日本には、お天気に関する言葉がたくさんありますが、なんとなく意味はわかっても正確な意味を知らずに使っていることがありますよね。
そんな言葉のひとつに「時雨」があります。
時雨煮や金時を想像したかもしれませんが・・・お天気の「時雨」とどういう関係があるのでしょうか?
今回は「時雨」についてわかりやすく解説します。
「時雨」の読み方と意味とは?
時雨の読み方は「しぐれ」または「じう」です。
時雨とは 秋の終わりから冬の初めにかけて、晴れや曇りを繰り返す天気の時に、一時的に降ってすぐに止むような通り雨のことをいいます。
時雨の仕組み
この時期は北西の季節風によって大陸(日本海側)から日本列島に湿った空気が流れ込みます。
日本列島の中央部には山脈あります。
そのため、湿った空気は山脈を越えられず、日本海側や京都盆地、岐阜県、長野県、福島県など山間部では、曇ったかと思うと急に雨が降り出し、短時間で雨がやみ、雲が去ると晴れ、またすぐに雨が降り出すという現象が起こります。
これが時雨の仕組みです。
時雨に関係のある言葉
「時雨」には関連する言葉が数多くあります。
時雨煮(しぐれに)
貝のむき身や、魚介類、牛肉などに生姜を加えた佃煮(つくだに)の一種です。
略して「時雨」と呼ぶこともあります。
「時雨煮」という呼び名の由来は諸説あり、
●材料となるハマグリの旬が時雨の時期(秋の終わりから冬の初め)に重なること
●食べるときにさまざまな風味が口の中を通り過ぎる様子を通り雨の時雨に見立てたこと
などがあります。
カキ氷の時雨
カキ氷の食べ方のひとつに「宇治時雨(うじしぐれ)」というものがあります。
「宇治」は抹茶のことで、甘く仕上げた抹茶シロップや、苦い抹茶シロップなどをかけ、さらにミルク(練乳)をかけたものを「宇治時雨」といいます。
抹茶シロップやミルクを通り雨の時雨に見立てたことが由来と考えられています。
「宇治金時(うじきんとき)」と見た目や名前が似ていますが少しだけ違いがあり、「宇治金時」は抹茶シロップのほかに、金時(あんこ)を乗せたり、添えたりするものです。
蝉時雨(せみしぐれ)
たくさんの蝉が鳴いている様子を表す言葉です。
時雨が降る音に例えています。
露時雨(つゆしぐれ)
あたり一面が露に覆われ、時雨が降ったあとのような様子になることです。
また、水滴が風に吹かれるなどして時雨のように降ることをいいます。
露とは、空気中の水蒸気が草木や建物などに集まって水滴となったものです。
いつの季節の季語なの?
「時雨」は、「冬の季語」です。
秋の終わりから冬の初めにかけて降る通り雨のことなので、より正確にいうと「冬の初めの季語」ということになります。
季語に「時雨」を使った有名な俳句は次のものがあります。
●松尾芭蕉
『初時雨 猿も小蓑を 欲しげなり』
(はつしぐれ さるもこみのを ほしげなり)
「伊賀越えの山中でその年初めての時雨に遭遇した。

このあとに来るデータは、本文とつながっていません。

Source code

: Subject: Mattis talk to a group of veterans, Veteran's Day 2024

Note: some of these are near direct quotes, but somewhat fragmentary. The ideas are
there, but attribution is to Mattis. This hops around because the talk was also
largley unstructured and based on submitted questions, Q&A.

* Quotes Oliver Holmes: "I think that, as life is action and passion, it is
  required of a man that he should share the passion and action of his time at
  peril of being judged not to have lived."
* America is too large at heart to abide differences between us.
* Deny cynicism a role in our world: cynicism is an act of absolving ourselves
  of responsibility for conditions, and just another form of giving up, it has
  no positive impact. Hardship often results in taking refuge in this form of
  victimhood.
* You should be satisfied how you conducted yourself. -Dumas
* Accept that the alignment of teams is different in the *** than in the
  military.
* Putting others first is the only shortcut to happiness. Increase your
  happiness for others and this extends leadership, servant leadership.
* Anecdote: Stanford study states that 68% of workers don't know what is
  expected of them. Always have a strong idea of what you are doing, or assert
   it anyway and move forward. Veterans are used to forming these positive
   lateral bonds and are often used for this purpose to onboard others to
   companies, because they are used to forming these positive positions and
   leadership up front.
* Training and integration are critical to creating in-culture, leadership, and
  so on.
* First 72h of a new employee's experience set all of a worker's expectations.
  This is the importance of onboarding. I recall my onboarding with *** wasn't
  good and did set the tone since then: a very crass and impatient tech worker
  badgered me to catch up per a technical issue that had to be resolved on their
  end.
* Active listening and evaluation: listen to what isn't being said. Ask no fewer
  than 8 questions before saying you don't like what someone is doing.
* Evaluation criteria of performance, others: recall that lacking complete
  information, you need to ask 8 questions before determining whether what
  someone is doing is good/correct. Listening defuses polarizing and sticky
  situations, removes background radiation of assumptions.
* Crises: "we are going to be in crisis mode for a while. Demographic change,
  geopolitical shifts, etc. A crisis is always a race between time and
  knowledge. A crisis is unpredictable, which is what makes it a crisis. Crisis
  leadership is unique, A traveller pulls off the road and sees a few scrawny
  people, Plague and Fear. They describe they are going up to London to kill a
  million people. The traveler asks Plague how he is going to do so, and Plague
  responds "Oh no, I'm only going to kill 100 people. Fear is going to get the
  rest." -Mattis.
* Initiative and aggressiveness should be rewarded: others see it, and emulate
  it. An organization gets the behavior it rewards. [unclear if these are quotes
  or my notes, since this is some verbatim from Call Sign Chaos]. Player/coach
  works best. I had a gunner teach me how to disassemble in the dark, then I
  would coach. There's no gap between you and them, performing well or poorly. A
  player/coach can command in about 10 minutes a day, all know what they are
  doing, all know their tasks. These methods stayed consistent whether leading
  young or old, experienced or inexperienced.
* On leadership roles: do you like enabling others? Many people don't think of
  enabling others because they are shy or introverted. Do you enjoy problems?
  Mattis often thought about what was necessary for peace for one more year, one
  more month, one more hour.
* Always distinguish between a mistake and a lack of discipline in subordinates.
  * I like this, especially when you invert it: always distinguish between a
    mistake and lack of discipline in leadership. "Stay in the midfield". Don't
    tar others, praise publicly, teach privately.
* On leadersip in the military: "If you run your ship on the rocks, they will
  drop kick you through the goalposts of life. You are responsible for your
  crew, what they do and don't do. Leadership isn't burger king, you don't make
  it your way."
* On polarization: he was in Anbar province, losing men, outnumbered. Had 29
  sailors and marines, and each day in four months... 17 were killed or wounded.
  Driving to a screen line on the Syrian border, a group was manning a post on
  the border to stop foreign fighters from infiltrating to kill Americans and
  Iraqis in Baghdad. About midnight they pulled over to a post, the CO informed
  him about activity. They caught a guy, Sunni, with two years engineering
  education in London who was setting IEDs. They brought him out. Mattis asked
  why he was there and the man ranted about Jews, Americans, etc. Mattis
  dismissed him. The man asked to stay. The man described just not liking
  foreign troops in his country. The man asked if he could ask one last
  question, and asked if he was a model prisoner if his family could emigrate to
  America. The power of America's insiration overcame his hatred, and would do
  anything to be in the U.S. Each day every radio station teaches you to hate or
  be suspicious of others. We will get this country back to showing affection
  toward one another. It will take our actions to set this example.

自分は蓑(みの)を腰に巻いたが、木の上の猿たちも寒さの中、蓑を欲しそうに見える」という意味です。
蓑は今で言う「雨合羽(あまがっぱ)」のことです。
英語で何て言うの?
日本の「時雨」を英語で表現することは難しいですが、同じような意味の英単語はいくつかあります。
●drizzle 小雨、霧雨などのこと
●drizzling rain しとしと降る雨、そぼ降る雨のこと
●scattered showers にわか雨、通り雨のこと
また、「時雨」を英語の文章で表現すると次のようになります。
「drizzle, shower in late autumn (またはfall) or early winter」
「秋の終わりまたは、冬の早い時期に降る霧雨・小雨」という意味です。
「通り雨」だったら一年を通して使う言葉ですが、「時雨」とすることで同じ現象なのに季節を感じる言葉になりますね。
私たちのご先祖様は、ただの気象現象としてではなく、季節や風情を感じるように名前を付けたのかもしれません。
ひとつの言葉からいろいろなことを感じるたり想像できるのは、面白くて素敵なことだと思いませんか?